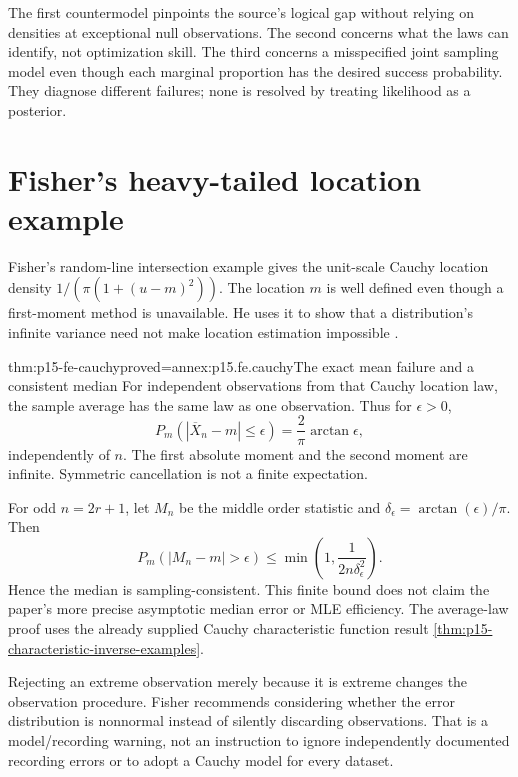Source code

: The first countermodel pinpoints the source's logical gap without relying
on densities at exceptional null observations. The second concerns what
the laws can identify, not optimization skill. The third concerns a
misspecified joint sampling model even though each marginal proportion
has the desired success probability. They diagnose different failures;
none is resolved by treating likelihood as a posterior.

\section{Fisher's heavy-tailed location example}

Fisher's random-line intersection example gives the unit-scale Cauchy
location density \(1/(\pi(1+(u-m)^2))\). The location \(m\) is
well defined even though a first-moment method is unavailable. He uses it
to show that a distribution's infinite variance need not make location
estimation impossible \cite[pp.~321--323]{Fisher1922Foundations}.

\begin{hbtheorem}{thm:p15-fe-cauchy}{proved=annex:p15.fe.cauchy}{The exact mean failure and a consistent median}
For independent observations from that Cauchy location law, the sample
average has the same law as one observation. Thus for \(\epsilon>0\),
\[
 P_m(|\overline X_n-m|\leq\epsilon)
                       =\frac2\pi\arctan\epsilon,
\]
independently of \(n\). The first absolute moment and the second
moment are infinite. Symmetric cancellation is not a finite expectation.

For odd \(n=2r+1\), let \(M_n\) be the middle order statistic and
\(\delta_\epsilon=\arctan(\epsilon)/\pi\). Then
\[
 P_m(|M_n-m|>\epsilon)
       \leq\min\!\left(1,\frac1{2n\delta_\epsilon^2}\right).
\]
Hence the median is sampling-consistent. This finite bound does not
claim the paper's more precise asymptotic median error or MLE efficiency.
The average-law proof uses the already supplied Cauchy characteristic
function result \cref{thm:p15-characteristic-inverse-examples}.
\end{hbtheorem}

Rejecting an extreme observation merely because it is extreme changes
the observation procedure. Fisher recommends considering whether the
error distribution is nonnormal instead of silently discarding observations.
That is a model/recording warning, not an instruction to ignore independently
documented recording errors or to adopt a Cauchy model for every dataset.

ASSIGNMENT> An answer is complete only when it holds every line above containing the string "location".

RESPONSE AREA>
\section{Fisher's heavy-tailed location example}
location density \(1/(\pi(1+(u-m)^2))\). The location \(m\) is
to show that a distribution's infinite variance need not make location
For independent observations from that Cauchy location law, the sample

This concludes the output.